Do you know how hard it is to get a bikini inspector job for Sports Illustrated is?


----------



## Atavar (Aug 11, 2018)

W00dbutcher said:


> Do you know how hard it is to get a bikini inspector job for Sports Illustrated is?


If rideshare is second choice to that you must like driving a lot.


----------



## W00dbutcher (Jan 14, 2019)

Atavar said:


> If rideshare is second choice to that you must like driving a lot.

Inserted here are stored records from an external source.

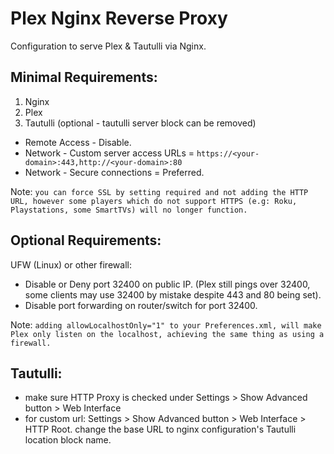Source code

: # Plex Nginx Reverse Proxy

Configuration to serve Plex & Tautulli via Nginx.

## Minimal Requirements:

1. Nginx
2. Plex
3. Tautulli (optional - tautulli server block can be removed)

* Remote Access - Disable.
* Network - Custom server access URLs = `https://<your-domain>:443,http://<your-domain>:80`
* Network - Secure connections = Preferred.

Note: `you can force SSL by setting required and not adding the HTTP URL, however some players which do not support HTTPS (e.g: Roku, Playstations, some SmartTVs) will no longer function.`

## Optional Requirements:

UFW (Linux) or other firewall:

* Disable or Deny port 32400 on public IP. (Plex still pings over 32400, some clients may use 32400 by mistake despite 443 and 80 being set).
* Disable port forwarding on router/switch for port 32400.

Note: `adding allowLocalhostOnly="1" to your Preferences.xml, will make Plex only listen on the localhost, achieving the same thing as using a firewall.`

## Tautulli:

* make sure HTTP Proxy is checked under Settings > Show Advanced button > Web Interface
* for custom url: Settings > Show Advanced button > Web Interface > HTTP Root. change the base URL to nginx configuration's Tautulli location block name.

In all honesty i do like to drive. The people are a bonus. I work construction for 25 and most of the time I was alone due to skill set. So I was kind of lacking interactions with other people for a long time. Yeah this seem to fix it but it also introduced me to a lot of interesting people for example:

I pulled up to my local strip joint called the doll house to pick up a passenger named John. Turns out it wasn't John at all. Walking out from the strip joint was a pregnant girl that got into the back of my car. Curious I had to ask, so how was the show tonight? She replied "I made a shitload of money tonight!"

Pregnant female stripper. Yeah you think that this is something that's only a unicorn or maybe thoughtful Twisted fetish oh, but it's real!


Btw...didnt tip.


----------



## UberBastid (Oct 1, 2016)

W00dbutcher said:


> Pregnant female stripper. Yeah you think that this is something that's only a unicorn or maybe thoughtful Twisted fetish oh, but it's real!


Yes. It is a thing.
When I drove cab in SF back in the 80's I routinely drove a girl that became preggies. She told me that her income went up as the bump got more pronounced.
Fetus must have had a bumpy ride.

She was an office worker in Walnut Creek, and worked one or two evenings a week in San Francisco as a 'side gig'. 
Nice lady. Tipped very well


----------



## Guido-TheKillerPimp (Jan 4, 2021)

Atavar said:


> Why do you continue to make money for someone you dislike so much? Get a job you like. You will have less stress in your life.


Dude, I'm retired from RS. Duh!


----------



## ANThonyBoreDaneCook (Oct 7, 2019)

Uber's Guber said:


> Just leave the minors alone.





Atavar said:


> You’re too quick. I finger blasted it right away. Lol


----------